From the expression above we can draw the following observation:
If we keep track of maximum of last \(i-1\) elements used in the computation of \(f[i][t]\) (let us call it runningMax) then we can construct an answer to \(f[i+1][t]\) in \(O(1)\) by:

  • Converting runningMax by adding (A[i]-A[i-1])
  • Computing max(runningMax, f[i][t], f[i][t-1] + (A[i]-A[i-1])) as the answer
    • The latter two are the first two dependencies needed for the computation of \(f[i+1][t]\)
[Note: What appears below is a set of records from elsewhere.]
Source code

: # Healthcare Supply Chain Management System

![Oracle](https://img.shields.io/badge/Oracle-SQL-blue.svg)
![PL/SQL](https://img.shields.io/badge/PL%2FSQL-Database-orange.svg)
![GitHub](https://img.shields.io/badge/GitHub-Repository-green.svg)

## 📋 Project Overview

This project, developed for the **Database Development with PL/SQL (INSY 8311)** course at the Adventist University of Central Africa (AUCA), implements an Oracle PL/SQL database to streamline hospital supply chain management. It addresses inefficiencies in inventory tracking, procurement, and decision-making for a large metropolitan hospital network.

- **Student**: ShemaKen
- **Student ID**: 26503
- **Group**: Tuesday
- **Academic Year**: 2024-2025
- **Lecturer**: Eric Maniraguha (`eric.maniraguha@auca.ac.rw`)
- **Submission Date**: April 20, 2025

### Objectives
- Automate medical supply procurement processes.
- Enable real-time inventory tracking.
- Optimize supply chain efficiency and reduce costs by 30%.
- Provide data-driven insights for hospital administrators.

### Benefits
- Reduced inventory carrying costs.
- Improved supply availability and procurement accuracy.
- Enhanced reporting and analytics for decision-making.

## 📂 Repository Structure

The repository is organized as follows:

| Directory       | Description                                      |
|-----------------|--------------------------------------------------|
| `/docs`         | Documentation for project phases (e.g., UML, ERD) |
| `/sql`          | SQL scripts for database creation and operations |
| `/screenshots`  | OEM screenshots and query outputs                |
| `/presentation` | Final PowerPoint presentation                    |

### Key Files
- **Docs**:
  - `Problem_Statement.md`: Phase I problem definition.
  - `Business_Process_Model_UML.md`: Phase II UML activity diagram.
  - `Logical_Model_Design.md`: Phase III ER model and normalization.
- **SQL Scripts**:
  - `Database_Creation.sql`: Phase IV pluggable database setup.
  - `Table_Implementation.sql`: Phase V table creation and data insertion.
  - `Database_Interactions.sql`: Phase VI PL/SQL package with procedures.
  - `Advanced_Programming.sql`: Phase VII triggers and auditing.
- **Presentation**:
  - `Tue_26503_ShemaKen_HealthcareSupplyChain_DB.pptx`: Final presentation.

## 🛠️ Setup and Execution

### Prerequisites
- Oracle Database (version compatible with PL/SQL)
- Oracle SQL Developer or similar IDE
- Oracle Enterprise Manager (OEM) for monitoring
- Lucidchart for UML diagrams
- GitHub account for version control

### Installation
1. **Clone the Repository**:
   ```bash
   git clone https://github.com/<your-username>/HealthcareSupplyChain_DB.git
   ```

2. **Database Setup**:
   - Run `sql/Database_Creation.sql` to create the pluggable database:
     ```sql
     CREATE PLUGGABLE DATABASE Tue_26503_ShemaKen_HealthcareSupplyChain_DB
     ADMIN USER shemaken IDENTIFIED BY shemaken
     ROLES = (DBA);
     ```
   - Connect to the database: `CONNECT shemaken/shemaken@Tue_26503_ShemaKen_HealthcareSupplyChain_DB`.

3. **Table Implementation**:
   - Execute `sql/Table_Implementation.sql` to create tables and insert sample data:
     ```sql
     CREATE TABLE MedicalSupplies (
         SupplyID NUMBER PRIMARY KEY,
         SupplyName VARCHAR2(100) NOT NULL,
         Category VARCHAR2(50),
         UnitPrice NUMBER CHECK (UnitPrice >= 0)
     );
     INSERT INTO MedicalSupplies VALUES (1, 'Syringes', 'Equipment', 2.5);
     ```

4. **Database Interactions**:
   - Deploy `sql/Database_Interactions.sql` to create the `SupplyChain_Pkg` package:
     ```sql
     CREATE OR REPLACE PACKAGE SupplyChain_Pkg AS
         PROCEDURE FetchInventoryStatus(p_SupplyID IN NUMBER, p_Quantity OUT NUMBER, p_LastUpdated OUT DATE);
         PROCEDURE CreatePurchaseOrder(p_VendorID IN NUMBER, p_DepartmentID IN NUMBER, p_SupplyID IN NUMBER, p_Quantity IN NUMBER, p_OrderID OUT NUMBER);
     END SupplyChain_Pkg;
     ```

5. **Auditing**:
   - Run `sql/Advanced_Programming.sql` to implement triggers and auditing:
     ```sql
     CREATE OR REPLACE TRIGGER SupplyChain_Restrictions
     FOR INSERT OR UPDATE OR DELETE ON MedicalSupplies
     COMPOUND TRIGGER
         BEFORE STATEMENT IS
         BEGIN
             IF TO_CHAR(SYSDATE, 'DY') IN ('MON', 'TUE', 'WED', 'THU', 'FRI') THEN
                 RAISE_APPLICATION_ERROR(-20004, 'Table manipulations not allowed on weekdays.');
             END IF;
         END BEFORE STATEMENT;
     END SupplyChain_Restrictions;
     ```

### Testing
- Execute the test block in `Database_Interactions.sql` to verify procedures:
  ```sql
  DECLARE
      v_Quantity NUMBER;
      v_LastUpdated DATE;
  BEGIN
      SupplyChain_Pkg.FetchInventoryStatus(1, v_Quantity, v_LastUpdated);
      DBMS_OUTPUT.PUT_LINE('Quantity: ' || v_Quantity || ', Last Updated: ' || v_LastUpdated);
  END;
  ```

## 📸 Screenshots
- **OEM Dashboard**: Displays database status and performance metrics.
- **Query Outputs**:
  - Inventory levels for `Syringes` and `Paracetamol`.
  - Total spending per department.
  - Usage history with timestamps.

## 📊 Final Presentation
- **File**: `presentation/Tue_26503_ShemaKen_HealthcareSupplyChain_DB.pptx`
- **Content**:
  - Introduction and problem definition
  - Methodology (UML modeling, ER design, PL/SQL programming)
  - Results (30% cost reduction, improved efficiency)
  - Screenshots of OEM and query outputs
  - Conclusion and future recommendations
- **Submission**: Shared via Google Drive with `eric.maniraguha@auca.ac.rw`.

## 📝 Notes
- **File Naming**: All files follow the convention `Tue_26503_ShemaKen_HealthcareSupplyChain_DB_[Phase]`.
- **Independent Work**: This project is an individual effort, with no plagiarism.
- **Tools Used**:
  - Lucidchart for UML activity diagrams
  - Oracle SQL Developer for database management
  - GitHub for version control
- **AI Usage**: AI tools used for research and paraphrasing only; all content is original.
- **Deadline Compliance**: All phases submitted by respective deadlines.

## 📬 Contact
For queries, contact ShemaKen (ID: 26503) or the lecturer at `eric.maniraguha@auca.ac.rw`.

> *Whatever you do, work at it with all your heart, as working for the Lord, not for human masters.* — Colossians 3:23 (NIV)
For the computation of following problems (e.g. \(f[i+2][t]\), \(f[i+3][t]\), …) we also need to keep runningMax updated by doing the following:
runningMax = max(runningMax, f[i][t-1] + (A[i]-A[i-1]))

Implementation

Below is the implementation in C++.

using vint = vector<int>;
using vvint = vector<vint>;

int maxProfit(vint &A, int T){
    if(A.empty()) return 0;
    int N = A.size();
    vvint f(N+1, vint(T+1,0));
    for (int t=1; t<=T; ++t) {
        int runningMax = 0;
        f[1][t] = 0;
        for(int i=1; i<N; i++){
	    int change = A[i]-A[i-1];
            runningMax += change; // convert running max
            runningMax = max(runningMax, f[i][t-1]+change); // update running max
            f[i+1][t] = max(f[i][t], runningMax); // the answer
        }
    }
    return f[N][T];
}

Remarks

This is one of the not very obvious dynamic programming problems and in this particular formulation the implementation trick plays a very important part since otherwise time complexity is simply too expensive.